The Vallas campaign said that the location on the Giannoulias contribution was a mistake that would be fixed, and it defended his residency in Chicago. Vallas’ camp said his wife, Sharron Vallas, does live in Palos Heights to care for each of their parents, and that the candidate visits “when his schedule permits.” The Cook County Assessor's Office said Friday that, in response to media inquiries, it had investigated whether the couple should have received their Palos Heights homestead exemption and concluded that they were eligible because Sharron Vallas “is a primary resident at the home.”
That’s unlikely to appease Paul Vallas’ critics, though. Indeed, Schutz on Friday retweeted a post arguing, “Every single family photo Vallas has posted on social media over the last year has been taken in what appears to be a large suburban home, not a 950 sq ft Bridgeport apartment.”

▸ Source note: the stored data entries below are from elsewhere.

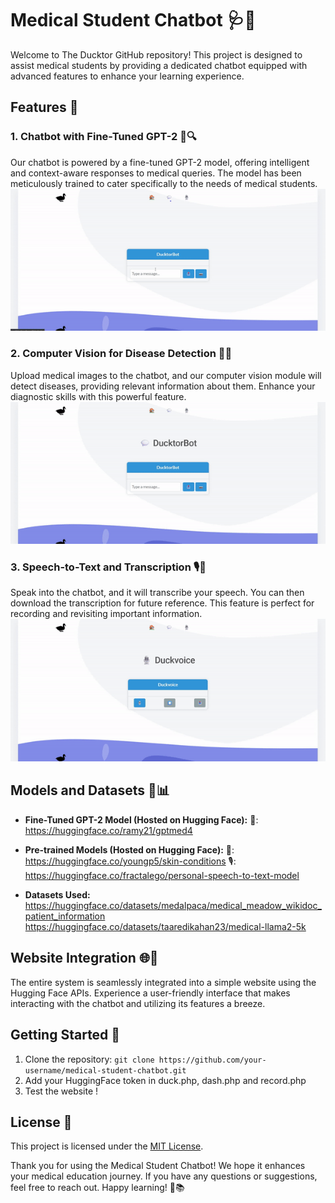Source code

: # Medical Student Chatbot 🩺🤖

Welcome to The Ducktor GitHub repository! This project is designed to assist medical students by providing a dedicated chatbot equipped with advanced features to enhance your learning experience.

## Features 🌟

### 1. Chatbot with Fine-Tuned GPT-2 💬🔍

Our chatbot is powered by a fine-tuned GPT-2 model, offering intelligent and context-aware responses to medical queries. The model has been meticulously trained to cater specifically to the needs of medical students.
![chatbot](https://github.com/ramyaouinet-esp/DUCKTOR/blob/main/assets/chat.gif)

### 2. Computer Vision for Disease Detection 📸🔬

Upload medical images to the chatbot, and our computer vision module will detect diseases, providing relevant information about them. Enhance your diagnostic skills with this powerful feature.
![cv](https://github.com/ramyaouinet-esp/DUCKTOR/blob/main/assets/cv.gif)

### 3. Speech-to-Text and Transcription 🎙️📝

Speak into the chatbot, and it will transcribe your speech. You can then download the transcription for future reference. This feature is perfect for recording and revisiting important information.
![cv](https://github.com/ramyaouinet-esp/DUCKTOR/blob/main/assets/voice.gif)

## Models and Datasets 🧠📊

- **Fine-Tuned GPT-2 Model (Hosted on Hugging Face):**
💬: https://huggingface.co/ramy21/gptmed4

- **Pre-trained Models (Hosted on Hugging Face):**
📸: https://huggingface.co/youngp5/skin-conditions
🎙️: https://huggingface.co/fractalego/personal-speech-to-text-model
- **Datasets Used:**
  https://huggingface.co/datasets/medalpaca/medical_meadow_wikidoc_patient_information
  https://huggingface.co/datasets/taaredikahan23/medical-llama2-5k

## Website Integration 🌐🤝

The entire system is seamlessly integrated into a simple website using the Hugging Face APIs. Experience a user-friendly interface that makes interacting with the chatbot and utilizing its features a breeze.

## Getting Started 🚀

1. Clone the repository: `git clone https://github.com/your-username/medical-student-chatbot.git`
2. Add your HuggingFace token in duck.php, dash.php and record.php
3. Test the website ! 

## License 📜

This project is licensed under the [MIT License](LICENSE).

Thank you for using the Medical Student Chatbot! We hope it enhances your medical education journey. If you have any questions or suggestions, feel free to reach out. Happy learning! 🌟📚
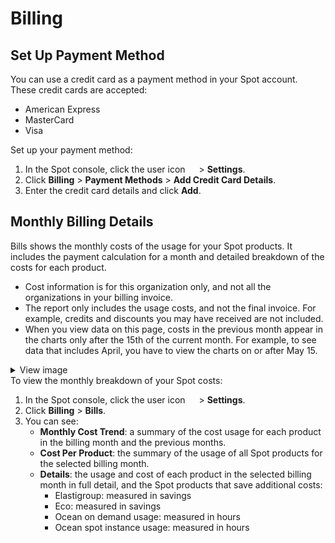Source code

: # Billing

## Set Up Payment Method

You can use a credit card as a payment method in your Spot account. These credit cards are accepted:

* American Express
* MasterCard
* Visa

Set up your payment method:

1. In the Spot console, click the user icon <img height="14" src="https://docs.spot.io/administration/_media/usericon.png">  > **Settings**.
2. Click **Billing** > **Payment Methods** > **Add Credit Card Details**.
3. Enter the credit card details and click **Add**.

## Monthly Billing Details

Bills shows the monthly costs of the usage for your Spot products. It includes the payment calculation for a month and detailed breakdown of the costs for each product.

* Cost information is for this organization only, and not all the organizations in your billing invoice.
* The report only includes the usage costs, and not the final invoice. For example, credits and discounts you may have received are not included.
* When you view data on this page, costs in the previous month appear in the charts only after the 15th of the current month. For example, to see data that includes April, you have to view the charts on or after May 15.


<details>
   <summary markdown="span">View image</summary>

   <img width="900" src="https://github.com/user-attachments/assets/2f23502f-2e16-44bd-84eb-fb5d7e2b95a4">

   </details>
To view the monthly breakdown of your Spot costs:

1. In the Spot console, click the user icon <img height="14" src="https://docs.spot.io/administration/_media/usericon.png">  > **Settings**.
2. Click **Billing** > **Bills**.
3. You can see:
   * **Monthly Cost Trend**: a summary of the cost usage for each product in the billing month and the previous months.
   * **Cost Per Product**: the summary of the usage of all Spot products for the selected billing month.
   * **Details**: the usage and cost of each product in the selected billing month in full detail, and the Spot products that save additional costs:
      * Elastigroup:  measured in savings
      * Eco: measured in savings
      * Ocean on demand usage: measured in hours
      * Ocean spot instance usage: measured in hours


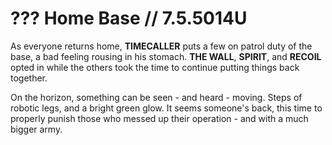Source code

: # ??? Home Base // 7.5.5014U

As everyone returns home, **TIMECALLER** puts a few on patrol duty of the base, a bad feeling rousing in his stomach. **THE WALL**, **SPIRIT**, and **RECOIL** opted in while the others took the time to continue putting things back together.

On the horizon, something can be seen - and heard - moving. Steps of robotic legs, and a bright green glow. It seems someone's back, this time to properly punish those who messed up their operation - and with a much bigger army.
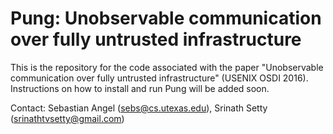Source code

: # Pung: Unobservable communication over fully untrusted infrastructure

This is the repository for the code associated with the paper
"Unobservable communication over fully untrusted infrastructure" (USENIX
OSDI 2016). Instructions on how to install and run Pung will be added
soon.

Contact: Sebastian Angel (sebs@cs.utexas.edu), Srinath Setty (srinathtvsetty@gmail.com)
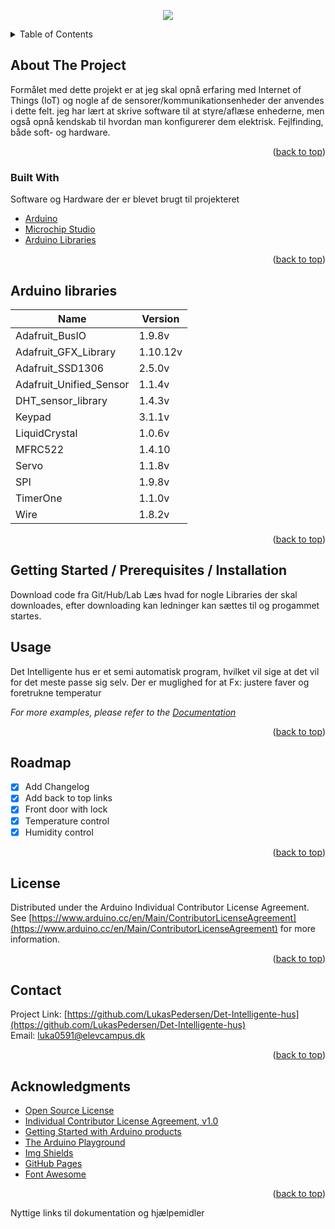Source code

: <p align="center">
  <img src="https://user-images.githubusercontent.com/61869988/145030348-a0852ce3-91fe-44bb-9a58-0cd994ccac3e.png" />
</p>
<!-- TABLE OF CONTENTS -->
<details>
  <summary>Table of Contents</summary>
  <ol>
    <li>
      <a href="#about-the-project">About The Project</a>
      <ul>
        <li><a href="#built-with">Built With</a></li>
      </ul>
    </li>
    <li>
      <a href="#getting-started">Getting Started</a>
      <ul>
        <li><a href="#prerequisites">Prerequisites</a></li>
        <li><a href="#installation">Installation</a></li>
      </ul>
    </li>
    <li><a href="#usage">Usage</a></li>
    <li><a href="#roadmap">Roadmap</a></li>
    <li><a href="#contributing">Contributing</a></li>
    <li><a href="#license">License</a></li>
    <li><a href="#contact">Contact</a></li>
    <li><a href="#acknowledgments">Acknowledgments</a></li>
  </ol>
</details>



<!-- ABOUT THE PROJECT -->
## About The Project

Formålet med dette projekt er at jeg skal opnå erfaring med Internet of Things (IoT) og nogle af de sensorer/kommunikationsenheder der anvendes i dette felt. jeg har lært at skrive software til at styre/aflæse enhederne, men også opnå kendskab til hvordan man konfigurerer dem elektrisk. Fejlfinding, både soft- og hardware.

<p align="right">(<a href="#top">back to top</a>)</p>



### Built With

Software og Hardware der er blevet brugt til projekteret

* [Arduino](https://www.arduino.cc/)
* [Microchip Studio](https://www.microchip.com/en-us/development-tools-tools-and-software/microchip-studio-for-avr-and-sam-devices)
* [Arduino Libraries](https://www.arduino.cc/reference/en/libraries/)

<p align="right">(<a href="#top">back to top</a>)</p>

## Arduino libraries

| Name | Version |
| --- | --- |
| Adafruit_BusIO | 1.9.8v |
| Adafruit_GFX_Library | 1.10.12v |
| Adafruit_SSD1306 | 2.5.0v |
| Adafruit_Unified_Sensor | 1.1.4v |
| DHT_sensor_library | 1.4.3v |
| Keypad | 3.1.1v |
| LiquidCrystal | 1.0.6v |
| MFRC522 | 1.4.10 |
| Servo | 1.1.8v |
| SPI | 1.9.8v |
| TimerOne | 1.1.0v |
| Wire | 1.8.2v |

<p align="right">(<a href="#top">back to top</a>)</p>

<!-- GETTING STARTED -->
## Getting Started / Prerequisites / Installation

Download code fra Git/Hub/Lab Læs hvad for nogle Libraries der skal downloades, efter downloading kan ledninger kan sættes til og progammet startes. 

## Usage

Det Intelligente hus er et semi automatisk program, hvilket vil sige at det vil for det meste passe sig selv.
Der er muglighed for at Fx: justere faver og foretrukne temperatur

_For more examples, please refer to the [Documentation](https://example.com)_

<p align="right">(<a href="#top">back to top</a>)</p>



<!-- ROADMAP -->
## Roadmap

- [x] Add Changelog
- [x] Add back to top links
- [x] Front door with lock
- [x] Temperature control
- [x] Humidity control

<p align="right">(<a href="#top">back to top</a>)</p>

<!-- LICENSE -->
## License

Distributed under the Arduino Individual Contributor License Agreement.  
See [https://www.arduino.cc/en/Main/ContributorLicenseAgreement](https://www.arduino.cc/en/Main/ContributorLicenseAgreement) for more information.

<p align="right">(<a href="#top">back to top</a>)</p>



<!-- CONTACT -->
## Contact

Project Link: [https://github.com/LukasPedersen/Det-Intelligente-hus](https://github.com/LukasPedersen/Det-Intelligente-hus)  
Email: [luka0591@elevcampus.dk](luka0591@elevcampus.dk)

<p align="right">(<a href="#top">back to top</a>)</p>



<!-- ACKNOWLEDGMENTS -->
## Acknowledgments



* [Open Source License](https://www.arduino.cc/en/terms-conditions)
* [Individual Contributor License Agreement, v1.0](https://www.arduino.cc/en/Main/ContributorLicenseAgreement)
* [Getting Started with Arduino products](https://www.arduino.cc/en/Guide)
* [The Arduino Playground](https://playground.arduino.cc/?_gl=1*2ctp51*_ga*MjA4NDY3MDI3NC4xNjM3NTY4MzIz*_ga_NEXN8H46L5*MTYzODg4MDg0My4xNy4xLjE2Mzg4ODE4NzkuMA..)
* [Img Shields](https://shields.io)
* [GitHub Pages](https://pages.github.com)
* [Font Awesome](https://fontawesome.com)


<p align="right">(<a href="#top">back to top</a>)</p>



<!-- MARKDOWN LINKS & IMAGES -->
Nyttige links til dokumentation og hjælpemidler  
<!-- https://www.markdownguide.org/basic-syntax/#reference-style-links -->
[contributors-shield]: https://img.shields.io/github/contributors/othneildrew/Best-README-Template.svg?style=for-the-badge
[contributors-url]: https://github.com/othneildrew/Best-README-Template/graphs/contributors
[forks-shield]: https://img.shields.io/github/forks/othneildrew/Best-README-Template.svg?style=for-the-badge
[forks-url]: https://github.com/othneildrew/Best-README-Template/network/members
[stars-shield]: https://img.shields.io/github/stars/othneildrew/Best-README-Template.svg?style=for-the-badge
[stars-url]: https://github.com/othneildrew/Best-README-Template/stargazers
[issues-shield]: https://img.shields.io/github/issues/othneildrew/Best-README-Template.svg?style=for-the-badge
[issues-url]: https://github.com/othneildrew/Best-README-Template/issues
[license-shield]: https://img.shields.io/github/license/othneildrew/Best-README-Template.svg?style=for-the-badge
[license-url]: https://github.com/othneildrew/Best-README-Template/blob/master/LICENSE.txt
[linkedin-shield]: https://img.shields.io/badge/-LinkedIn-black.svg?style=for-the-badge&logo=linkedin&colorB=555
[linkedin-url]: https://linkedin.com/in/othneildrew
[product-screenshot]: images/screenshot.png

All of this comes as two polls from two opposing factions both show Vallas grabbing one of the two spots for the likely April 4 general election, though the surveys disagree on most other details. First up is a Lightfoot internal from GBAO, with its numbers from late January in parenthesis:
Mayor Lori Lightfoot: 24 (25)
former Chicago Public Schools CEO Paul Vallas: 20 (22)
Cook County Commissioner Brandon Johnson: 15 (9)
Wealthy perennial candidate Willie Wilson: 14 (11)
Rep. Chuy García: 13 (18)
The survey shows 7% undecided, while the remaining four candidates split the balance.
Lightfoot made it clear last month she wanted to go up against Vallas, declaring, “[F]olks, I would love to have Paul Vallas as my runoff challenger.” The mayor has previewed what strategy she’d use if she gets her wish with digital ads showing Vallas in 2009 calling himself “more of a Republican than a Democrat now,” and she’s also hit him for accepting an endorsement from the pro-Trump head of the Chicago Fraternal Order of Police. Vallas, like all the candidates, identifies as a Democrat.
However, M3 Strategies’ new poll for Americans for a Safer and Better Tomorrow, a group that has run ads against Lightfoot but doesn’t appear to have endorsed anyone yet, has a different take on the race. The firm finds her in a tough fight to make it to round two in a contest where 11% are still uncommitted, though it shows her position improving since mid-January:
Vallas: 31 (26)
Lightfoot: 17 (10)
Johnson: 16 (12)
García: 13 (19)
Wilson: 7 (9)
While both GBAO and M3 offer different reads on the race, they’re in agreement that Johnson is making gains as García is losing altitude. A recent media poll from Mason-Dixon, though, had the congressman in front with 20% as Vallas edged out Lightfoot 18-17; Wilson and Johnson were at 12% and 11%, respectively.
García, for his part, has unveiled endorsements from fellow Rep. Mike Quigley and former Gov. Pat Quinn, who both considered running for mayor themselves last year. The congressman’s new ad, meanwhile, briefly goes after Lightfoot on crime while also reminding the audience that García was an ally of the late Mayor Harold Washington.